Filter the entries that follow, copying every line in which the word "CourseSection" appears.
--- START ---
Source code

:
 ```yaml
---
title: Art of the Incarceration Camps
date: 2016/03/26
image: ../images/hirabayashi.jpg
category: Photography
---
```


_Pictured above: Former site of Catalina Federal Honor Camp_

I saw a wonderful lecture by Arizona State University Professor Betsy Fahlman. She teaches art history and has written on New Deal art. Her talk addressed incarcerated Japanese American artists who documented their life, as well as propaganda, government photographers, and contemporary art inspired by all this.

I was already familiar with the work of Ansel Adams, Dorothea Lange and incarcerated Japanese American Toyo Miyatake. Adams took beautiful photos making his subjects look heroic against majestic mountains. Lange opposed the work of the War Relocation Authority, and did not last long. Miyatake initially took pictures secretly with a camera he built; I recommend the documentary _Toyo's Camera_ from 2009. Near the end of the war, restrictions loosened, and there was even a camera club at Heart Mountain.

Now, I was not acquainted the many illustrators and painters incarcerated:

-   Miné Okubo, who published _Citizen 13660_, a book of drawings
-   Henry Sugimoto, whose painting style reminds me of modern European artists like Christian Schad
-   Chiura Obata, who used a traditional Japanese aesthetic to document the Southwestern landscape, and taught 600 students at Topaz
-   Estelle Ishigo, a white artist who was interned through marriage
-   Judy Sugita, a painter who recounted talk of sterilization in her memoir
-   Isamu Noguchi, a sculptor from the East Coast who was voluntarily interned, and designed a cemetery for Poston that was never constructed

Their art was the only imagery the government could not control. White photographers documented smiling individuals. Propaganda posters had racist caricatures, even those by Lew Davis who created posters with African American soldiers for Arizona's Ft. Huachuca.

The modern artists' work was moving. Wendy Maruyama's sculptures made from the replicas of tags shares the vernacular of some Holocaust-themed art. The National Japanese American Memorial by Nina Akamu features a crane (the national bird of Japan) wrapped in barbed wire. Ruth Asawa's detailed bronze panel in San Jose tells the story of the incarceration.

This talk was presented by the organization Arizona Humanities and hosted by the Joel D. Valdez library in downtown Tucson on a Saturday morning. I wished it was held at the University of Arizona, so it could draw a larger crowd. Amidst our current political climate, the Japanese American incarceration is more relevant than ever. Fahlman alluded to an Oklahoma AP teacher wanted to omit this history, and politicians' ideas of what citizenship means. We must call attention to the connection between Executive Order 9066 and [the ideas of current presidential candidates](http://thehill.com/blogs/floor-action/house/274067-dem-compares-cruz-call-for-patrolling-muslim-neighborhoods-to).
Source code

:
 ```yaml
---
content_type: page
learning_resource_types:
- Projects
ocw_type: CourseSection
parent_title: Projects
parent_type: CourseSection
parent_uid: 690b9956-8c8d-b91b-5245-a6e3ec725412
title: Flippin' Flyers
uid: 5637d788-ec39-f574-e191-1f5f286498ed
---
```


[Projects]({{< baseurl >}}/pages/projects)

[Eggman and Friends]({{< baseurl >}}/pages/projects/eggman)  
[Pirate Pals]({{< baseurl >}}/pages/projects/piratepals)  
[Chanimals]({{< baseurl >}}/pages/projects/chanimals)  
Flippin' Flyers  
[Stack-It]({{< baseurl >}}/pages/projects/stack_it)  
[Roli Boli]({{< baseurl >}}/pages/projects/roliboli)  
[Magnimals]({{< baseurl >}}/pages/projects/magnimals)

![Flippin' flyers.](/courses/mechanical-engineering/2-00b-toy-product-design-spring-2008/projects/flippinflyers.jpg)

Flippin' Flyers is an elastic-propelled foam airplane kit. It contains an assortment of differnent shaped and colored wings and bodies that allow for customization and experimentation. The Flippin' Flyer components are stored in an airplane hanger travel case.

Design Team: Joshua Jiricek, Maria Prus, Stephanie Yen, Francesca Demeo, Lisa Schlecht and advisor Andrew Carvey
--- END ---
--- START ---
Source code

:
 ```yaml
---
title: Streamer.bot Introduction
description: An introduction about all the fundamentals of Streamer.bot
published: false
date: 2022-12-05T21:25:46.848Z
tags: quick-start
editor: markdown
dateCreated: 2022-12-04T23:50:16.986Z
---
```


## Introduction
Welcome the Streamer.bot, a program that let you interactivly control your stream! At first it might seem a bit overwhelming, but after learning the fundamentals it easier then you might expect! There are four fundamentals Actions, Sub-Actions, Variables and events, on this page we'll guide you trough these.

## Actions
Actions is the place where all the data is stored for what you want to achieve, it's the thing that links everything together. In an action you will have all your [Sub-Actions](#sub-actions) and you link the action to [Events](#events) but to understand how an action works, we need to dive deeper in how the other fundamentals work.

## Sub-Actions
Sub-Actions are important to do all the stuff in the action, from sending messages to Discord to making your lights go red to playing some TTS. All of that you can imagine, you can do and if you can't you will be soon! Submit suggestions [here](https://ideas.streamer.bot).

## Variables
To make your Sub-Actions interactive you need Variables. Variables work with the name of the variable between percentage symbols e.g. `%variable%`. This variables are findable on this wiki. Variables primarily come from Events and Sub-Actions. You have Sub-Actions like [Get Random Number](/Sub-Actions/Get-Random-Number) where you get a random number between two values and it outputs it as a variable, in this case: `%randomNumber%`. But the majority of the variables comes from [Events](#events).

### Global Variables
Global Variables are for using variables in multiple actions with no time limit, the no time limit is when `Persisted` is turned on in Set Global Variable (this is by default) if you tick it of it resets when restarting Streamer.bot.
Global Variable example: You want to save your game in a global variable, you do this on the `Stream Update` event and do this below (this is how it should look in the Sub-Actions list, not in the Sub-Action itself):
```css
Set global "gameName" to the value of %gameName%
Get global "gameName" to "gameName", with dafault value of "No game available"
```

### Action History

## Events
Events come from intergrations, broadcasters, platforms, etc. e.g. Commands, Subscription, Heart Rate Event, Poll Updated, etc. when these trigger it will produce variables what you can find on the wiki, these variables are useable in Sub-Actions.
--- END ---
:: WRITTEN ANSWER ::
ocw_type: CourseSection
parent_type: CourseSection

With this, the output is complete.